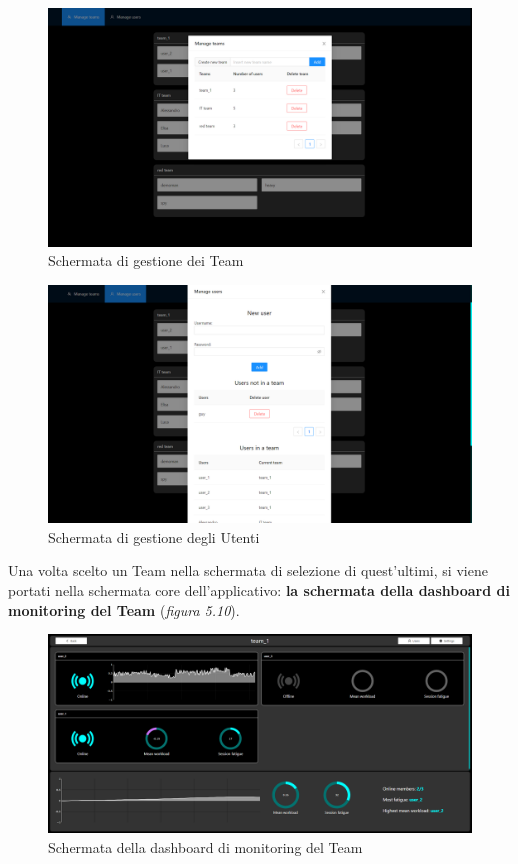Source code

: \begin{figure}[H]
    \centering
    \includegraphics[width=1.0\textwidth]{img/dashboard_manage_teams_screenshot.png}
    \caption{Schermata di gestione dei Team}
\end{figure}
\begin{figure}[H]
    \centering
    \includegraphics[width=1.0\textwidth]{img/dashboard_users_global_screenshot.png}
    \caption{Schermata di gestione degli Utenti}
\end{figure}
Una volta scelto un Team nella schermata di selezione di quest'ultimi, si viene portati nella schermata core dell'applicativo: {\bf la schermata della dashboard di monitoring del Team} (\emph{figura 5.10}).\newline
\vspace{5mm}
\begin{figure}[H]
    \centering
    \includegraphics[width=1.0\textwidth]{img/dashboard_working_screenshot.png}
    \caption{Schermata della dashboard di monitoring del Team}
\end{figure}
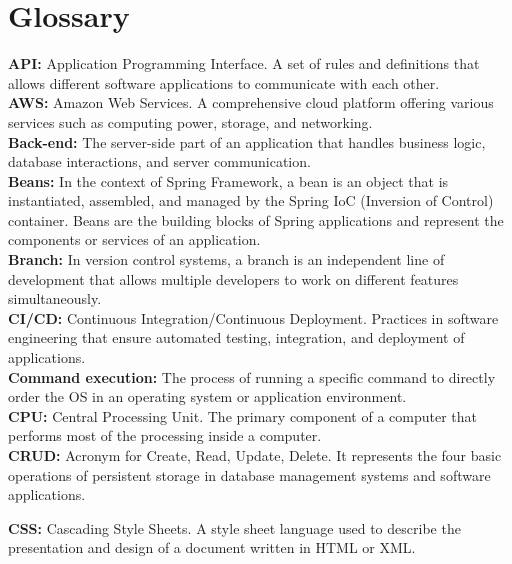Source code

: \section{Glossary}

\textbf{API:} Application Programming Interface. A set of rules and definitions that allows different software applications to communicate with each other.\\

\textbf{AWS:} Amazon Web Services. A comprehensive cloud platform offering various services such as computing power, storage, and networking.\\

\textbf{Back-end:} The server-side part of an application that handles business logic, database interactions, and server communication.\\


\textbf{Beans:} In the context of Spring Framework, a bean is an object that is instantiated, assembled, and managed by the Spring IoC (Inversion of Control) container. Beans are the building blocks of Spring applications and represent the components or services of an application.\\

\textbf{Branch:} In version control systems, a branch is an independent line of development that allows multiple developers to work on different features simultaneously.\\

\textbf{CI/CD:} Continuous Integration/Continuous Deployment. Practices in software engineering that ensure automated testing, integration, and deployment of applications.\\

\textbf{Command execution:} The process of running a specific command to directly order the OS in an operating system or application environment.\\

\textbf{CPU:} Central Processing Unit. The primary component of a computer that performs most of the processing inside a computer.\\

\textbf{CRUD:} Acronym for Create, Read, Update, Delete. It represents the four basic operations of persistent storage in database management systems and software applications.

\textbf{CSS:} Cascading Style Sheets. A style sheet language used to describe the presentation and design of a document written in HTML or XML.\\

* * * * * * * * *

● ASSIGNED TASK
Only the lines from the top of the material through the line containing "of an application.\\" should be written out, exactly and without pictures.

● RESULT BELOW
Source code

: \begin{figure}[H]
    \centering
    \includegraphics[width=1.0\textwidth]{img/dashboard_manage_teams_screenshot.png}
    \caption{Schermata di gestione dei Team}
\end{figure}
\begin{figure}[H]
    \centering
    \includegraphics[width=1.0\textwidth]{img/dashboard_users_global_screenshot.png}
    \caption{Schermata di gestione degli Utenti}
\end{figure}
Una volta scelto un Team nella schermata di selezione di quest'ultimi, si viene portati nella schermata core dell'applicativo: {\bf la schermata della dashboard di monitoring del Team} (\emph{figura 5.10}).\newline
\vspace{5mm}
\begin{figure}[H]
    \centering
    \includegraphics[width=1.0\textwidth]{img/dashboard_working_screenshot.png}
    \caption{Schermata della dashboard di monitoring del Team}
\end{figure}
Source code

: \section{Glossary}

\textbf{API:} Application Programming Interface. A set of rules and definitions that allows different software applications to communicate with each other.\\

\textbf{AWS:} Amazon Web Services. A comprehensive cloud platform offering various services such as computing power, storage, and networking.\\

\textbf{Back-end:} The server-side part of an application that handles business logic, database interactions, and server communication.\\


\textbf{Beans:} In the context of Spring Framework, a bean is an object that is instantiated, assembled, and managed by the Spring IoC (Inversion of Control) container. Beans are the building blocks of Spring applications and represent the components or services of an application.\\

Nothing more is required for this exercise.